Review: Kids See Ghosts is a surprisingly exuberant return to Kanye and Cudi's heyday

ksg.jpg

I’m so exhausted. The last four years each had a Kendrick Lamar release. Drake put out More Life like, yesterday, and there’s another on the way. When Kanye teased new music earlier this year, I moaned like I’d gotten a letter for jury duty. Details emerged about there being not one, but five Kanye-related releases. Just when we had a chance to feel out the independent rap game, we get thrown back into the fire. There’s no breaks in hip hop right now.

I’m part of the problem, here. Daytona and ye arrived, each of which are sprawling and cumbersome, but aggressively difficult to put down. Although there’s many up-and-comers I’m curious to delve into, I’m shelving all of it this summer so I can get the most out of Kanye. My headphones are fully booked.

Then, Kids See Ghosts arrived this past Friday. I gather into a listening room with some friends and we take in its 23 minutes without distraction. Our first takeaway is that Kid Cudi, who’s always been a better singer than Kanye, is on the top of his game. The beat on '4th Dimension' is classic Man on the Moon shit, with Kanye as youthful as ever. Cudi stays in his feelings, taking the lion’s share of the emotional baggage so there’s little left for Kanye. It’s a refreshing balance.

This interplay between them makes KSG the most exuberant and creative-sounding project these two have put out in years. It isn’t a concern if they’re better than their recent projects. All that’s really important is that this record takes risks without spazzing the news; and that we get to coolly rearrange the way we usually listen to a G.O.O.D. Music release.

You wouldn’t guess this is the case while Pusha T cameos the album’s intro verse on 'Feel The Love.' But, the bars end quickly and Kanye enters with a vocal solo, treating the microphone like a snare drum in a furious future scat. This moment makes the following choruses from Cudi sound angelic in the wake of Ye’s manic vocalizations. Beats straight out the Yeezus sessions play out the track’s final moments, and the head-scratchers are only beginning.

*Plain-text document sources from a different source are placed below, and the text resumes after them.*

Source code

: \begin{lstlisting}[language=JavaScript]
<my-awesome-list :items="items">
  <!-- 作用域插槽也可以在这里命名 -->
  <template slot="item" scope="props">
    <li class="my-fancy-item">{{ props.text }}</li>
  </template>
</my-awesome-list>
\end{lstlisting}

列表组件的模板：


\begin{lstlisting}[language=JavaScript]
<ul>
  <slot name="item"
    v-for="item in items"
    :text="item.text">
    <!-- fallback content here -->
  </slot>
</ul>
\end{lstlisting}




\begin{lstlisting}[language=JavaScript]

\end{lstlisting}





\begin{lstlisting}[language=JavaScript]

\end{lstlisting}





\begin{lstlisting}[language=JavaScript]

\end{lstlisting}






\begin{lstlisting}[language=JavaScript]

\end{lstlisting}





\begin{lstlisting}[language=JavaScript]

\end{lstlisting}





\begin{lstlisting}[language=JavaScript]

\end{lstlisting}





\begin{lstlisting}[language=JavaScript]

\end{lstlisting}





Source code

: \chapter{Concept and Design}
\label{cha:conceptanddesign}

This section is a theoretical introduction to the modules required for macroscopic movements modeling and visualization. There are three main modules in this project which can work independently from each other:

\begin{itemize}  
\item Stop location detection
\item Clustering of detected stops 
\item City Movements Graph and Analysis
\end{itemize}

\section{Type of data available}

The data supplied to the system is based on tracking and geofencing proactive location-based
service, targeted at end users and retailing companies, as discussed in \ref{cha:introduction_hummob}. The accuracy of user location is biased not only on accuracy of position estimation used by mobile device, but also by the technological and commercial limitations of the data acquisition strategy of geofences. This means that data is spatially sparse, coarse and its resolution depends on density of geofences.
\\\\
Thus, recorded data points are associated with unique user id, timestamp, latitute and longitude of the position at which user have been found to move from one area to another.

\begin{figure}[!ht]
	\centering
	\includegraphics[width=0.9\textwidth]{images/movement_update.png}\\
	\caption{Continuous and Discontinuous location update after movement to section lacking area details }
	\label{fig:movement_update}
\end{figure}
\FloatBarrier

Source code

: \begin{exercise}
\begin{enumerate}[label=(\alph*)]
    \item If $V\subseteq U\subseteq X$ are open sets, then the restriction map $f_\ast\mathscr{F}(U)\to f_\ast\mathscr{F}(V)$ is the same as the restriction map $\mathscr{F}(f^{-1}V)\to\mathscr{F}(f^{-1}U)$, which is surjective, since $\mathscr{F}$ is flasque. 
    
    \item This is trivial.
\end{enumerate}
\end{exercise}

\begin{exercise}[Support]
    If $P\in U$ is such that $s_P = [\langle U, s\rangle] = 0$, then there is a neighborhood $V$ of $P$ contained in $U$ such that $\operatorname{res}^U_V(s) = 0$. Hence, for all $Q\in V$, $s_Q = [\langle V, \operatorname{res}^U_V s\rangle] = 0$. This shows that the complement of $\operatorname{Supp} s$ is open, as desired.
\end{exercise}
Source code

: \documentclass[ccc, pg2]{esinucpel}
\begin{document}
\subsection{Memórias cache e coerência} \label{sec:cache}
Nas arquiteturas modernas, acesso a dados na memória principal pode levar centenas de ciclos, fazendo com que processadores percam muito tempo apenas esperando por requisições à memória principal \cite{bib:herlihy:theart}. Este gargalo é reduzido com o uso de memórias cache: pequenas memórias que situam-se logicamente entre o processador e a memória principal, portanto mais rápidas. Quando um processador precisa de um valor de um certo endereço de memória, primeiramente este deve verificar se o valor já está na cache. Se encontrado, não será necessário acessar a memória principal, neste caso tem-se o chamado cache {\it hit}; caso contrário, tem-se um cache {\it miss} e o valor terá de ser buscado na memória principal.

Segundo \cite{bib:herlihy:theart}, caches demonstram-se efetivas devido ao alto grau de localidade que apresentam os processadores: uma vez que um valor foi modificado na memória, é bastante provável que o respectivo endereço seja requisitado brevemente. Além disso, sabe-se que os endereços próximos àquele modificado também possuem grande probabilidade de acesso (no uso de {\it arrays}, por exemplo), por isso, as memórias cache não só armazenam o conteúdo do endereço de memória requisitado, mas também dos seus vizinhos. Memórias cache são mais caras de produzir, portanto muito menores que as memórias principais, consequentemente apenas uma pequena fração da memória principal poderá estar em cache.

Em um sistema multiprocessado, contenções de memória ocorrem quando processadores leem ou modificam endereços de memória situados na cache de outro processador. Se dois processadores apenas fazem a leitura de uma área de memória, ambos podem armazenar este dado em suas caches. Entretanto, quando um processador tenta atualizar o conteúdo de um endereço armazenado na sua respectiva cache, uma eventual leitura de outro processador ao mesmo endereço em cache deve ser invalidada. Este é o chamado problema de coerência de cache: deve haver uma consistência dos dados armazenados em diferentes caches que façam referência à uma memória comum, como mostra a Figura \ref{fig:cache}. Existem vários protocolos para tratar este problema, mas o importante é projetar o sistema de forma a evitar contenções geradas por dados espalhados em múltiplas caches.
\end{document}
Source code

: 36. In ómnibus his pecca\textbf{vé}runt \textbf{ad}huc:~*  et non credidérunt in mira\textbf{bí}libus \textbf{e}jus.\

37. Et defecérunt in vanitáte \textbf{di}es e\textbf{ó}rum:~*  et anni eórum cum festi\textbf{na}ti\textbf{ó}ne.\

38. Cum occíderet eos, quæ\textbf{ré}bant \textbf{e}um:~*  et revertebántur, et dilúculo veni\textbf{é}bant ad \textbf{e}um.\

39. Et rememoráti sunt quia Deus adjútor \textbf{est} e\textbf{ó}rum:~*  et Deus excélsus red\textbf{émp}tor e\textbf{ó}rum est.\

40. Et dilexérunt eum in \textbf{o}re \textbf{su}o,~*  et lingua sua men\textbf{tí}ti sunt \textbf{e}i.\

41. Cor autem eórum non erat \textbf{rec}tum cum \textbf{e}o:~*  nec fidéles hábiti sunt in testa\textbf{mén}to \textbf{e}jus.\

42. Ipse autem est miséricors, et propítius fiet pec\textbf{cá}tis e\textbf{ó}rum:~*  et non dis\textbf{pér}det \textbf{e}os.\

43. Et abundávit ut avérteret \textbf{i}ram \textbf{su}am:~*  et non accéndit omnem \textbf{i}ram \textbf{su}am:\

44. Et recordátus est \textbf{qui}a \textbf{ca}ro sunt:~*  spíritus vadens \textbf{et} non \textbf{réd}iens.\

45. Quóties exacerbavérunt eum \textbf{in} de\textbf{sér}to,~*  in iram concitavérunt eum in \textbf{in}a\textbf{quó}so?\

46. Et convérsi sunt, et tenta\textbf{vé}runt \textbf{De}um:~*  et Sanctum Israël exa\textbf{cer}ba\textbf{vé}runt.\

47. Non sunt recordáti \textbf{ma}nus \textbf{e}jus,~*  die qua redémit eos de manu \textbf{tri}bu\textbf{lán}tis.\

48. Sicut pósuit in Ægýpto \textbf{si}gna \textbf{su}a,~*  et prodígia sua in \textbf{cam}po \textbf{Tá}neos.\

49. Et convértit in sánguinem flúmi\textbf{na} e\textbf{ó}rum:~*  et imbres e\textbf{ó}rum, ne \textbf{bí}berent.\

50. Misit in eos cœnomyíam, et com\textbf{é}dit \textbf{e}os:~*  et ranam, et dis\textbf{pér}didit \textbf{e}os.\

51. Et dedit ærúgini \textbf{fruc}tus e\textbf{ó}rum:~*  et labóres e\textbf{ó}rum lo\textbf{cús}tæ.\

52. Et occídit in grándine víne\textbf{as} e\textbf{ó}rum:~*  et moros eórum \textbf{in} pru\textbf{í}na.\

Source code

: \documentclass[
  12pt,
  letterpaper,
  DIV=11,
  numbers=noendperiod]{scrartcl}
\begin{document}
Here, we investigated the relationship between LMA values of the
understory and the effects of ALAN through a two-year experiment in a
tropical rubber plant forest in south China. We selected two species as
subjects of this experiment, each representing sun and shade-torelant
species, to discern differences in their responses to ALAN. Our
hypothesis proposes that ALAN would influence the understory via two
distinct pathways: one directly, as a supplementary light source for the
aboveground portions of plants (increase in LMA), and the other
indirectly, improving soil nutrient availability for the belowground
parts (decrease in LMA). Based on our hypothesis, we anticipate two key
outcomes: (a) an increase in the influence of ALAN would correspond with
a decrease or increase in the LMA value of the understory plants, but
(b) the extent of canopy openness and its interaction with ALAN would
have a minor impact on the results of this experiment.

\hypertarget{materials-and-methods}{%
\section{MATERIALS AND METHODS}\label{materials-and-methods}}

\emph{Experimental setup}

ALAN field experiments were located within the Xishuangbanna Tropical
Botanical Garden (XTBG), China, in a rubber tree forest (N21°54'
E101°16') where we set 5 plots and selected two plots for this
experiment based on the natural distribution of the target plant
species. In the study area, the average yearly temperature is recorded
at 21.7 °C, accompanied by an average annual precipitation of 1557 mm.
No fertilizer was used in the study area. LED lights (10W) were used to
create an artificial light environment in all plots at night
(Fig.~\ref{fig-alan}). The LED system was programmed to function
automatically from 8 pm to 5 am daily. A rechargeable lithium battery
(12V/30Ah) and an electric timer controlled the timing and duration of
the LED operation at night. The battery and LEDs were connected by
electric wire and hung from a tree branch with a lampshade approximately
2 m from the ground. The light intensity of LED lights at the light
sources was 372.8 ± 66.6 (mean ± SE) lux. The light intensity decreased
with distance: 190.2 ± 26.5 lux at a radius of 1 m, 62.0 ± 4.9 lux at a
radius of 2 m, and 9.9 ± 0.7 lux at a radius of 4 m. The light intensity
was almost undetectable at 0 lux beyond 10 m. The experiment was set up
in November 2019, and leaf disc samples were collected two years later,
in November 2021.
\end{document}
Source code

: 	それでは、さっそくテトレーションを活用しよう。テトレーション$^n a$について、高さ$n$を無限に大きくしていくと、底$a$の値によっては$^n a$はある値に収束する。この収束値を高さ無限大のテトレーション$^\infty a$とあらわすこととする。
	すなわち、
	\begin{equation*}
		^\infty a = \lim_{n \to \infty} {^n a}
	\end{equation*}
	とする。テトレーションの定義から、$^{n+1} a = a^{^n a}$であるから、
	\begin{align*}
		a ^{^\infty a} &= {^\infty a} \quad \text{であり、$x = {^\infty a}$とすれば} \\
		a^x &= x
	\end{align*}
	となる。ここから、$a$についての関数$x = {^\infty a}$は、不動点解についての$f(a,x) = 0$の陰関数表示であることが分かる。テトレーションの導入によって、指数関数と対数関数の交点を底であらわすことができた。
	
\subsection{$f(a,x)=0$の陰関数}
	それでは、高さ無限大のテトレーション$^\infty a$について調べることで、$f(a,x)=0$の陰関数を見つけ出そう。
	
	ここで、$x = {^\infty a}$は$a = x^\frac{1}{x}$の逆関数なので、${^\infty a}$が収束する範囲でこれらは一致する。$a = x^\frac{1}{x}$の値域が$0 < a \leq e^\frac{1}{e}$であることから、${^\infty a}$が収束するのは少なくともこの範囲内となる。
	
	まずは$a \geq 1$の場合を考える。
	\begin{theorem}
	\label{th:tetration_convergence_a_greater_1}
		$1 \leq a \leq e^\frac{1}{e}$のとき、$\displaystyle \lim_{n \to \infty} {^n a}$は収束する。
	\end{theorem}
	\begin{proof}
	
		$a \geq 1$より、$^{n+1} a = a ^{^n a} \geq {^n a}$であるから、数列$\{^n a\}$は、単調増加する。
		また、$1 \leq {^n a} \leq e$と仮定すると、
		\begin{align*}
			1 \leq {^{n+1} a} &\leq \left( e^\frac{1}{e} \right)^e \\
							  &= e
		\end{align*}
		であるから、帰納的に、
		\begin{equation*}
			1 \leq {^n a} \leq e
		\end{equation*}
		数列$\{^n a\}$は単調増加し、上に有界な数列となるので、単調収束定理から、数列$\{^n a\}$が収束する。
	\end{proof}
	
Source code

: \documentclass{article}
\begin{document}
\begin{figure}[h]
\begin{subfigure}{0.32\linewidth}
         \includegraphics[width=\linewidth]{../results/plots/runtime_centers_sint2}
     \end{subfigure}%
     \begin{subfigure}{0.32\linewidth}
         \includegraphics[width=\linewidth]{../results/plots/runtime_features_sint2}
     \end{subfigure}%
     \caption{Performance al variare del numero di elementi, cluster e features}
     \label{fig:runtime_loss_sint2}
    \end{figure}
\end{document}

Kids See Ghosts, although the exact length of the other Wyoming releases, is by far the longest and stuffiest. 'Feel The Love' and 'Cudi Montage' are both Pandora’s Boxes, successfully stacking soulful vocals and distorted guitar samples. The fact that bars show up in these songs at all is the cherry on top. The Life of Pablo’s lyric book would have killed the highs on 'Cudi Montage,' but Kanye instead spits his most grounded verse of 2018: 'All growin up in the environment/where doing crime is the requirement/they send us off to prison for retirement.' After this rapid-fire lamentation, we’re left with gorgeously layered Cudi and Ty Dolla $ign hooks that buzz in your head long after the song ends; as if Cudi’s line 'Both sides lose someone/somebody die, somebody go to jail' weren’t a potent enough lyric to give the project resonance.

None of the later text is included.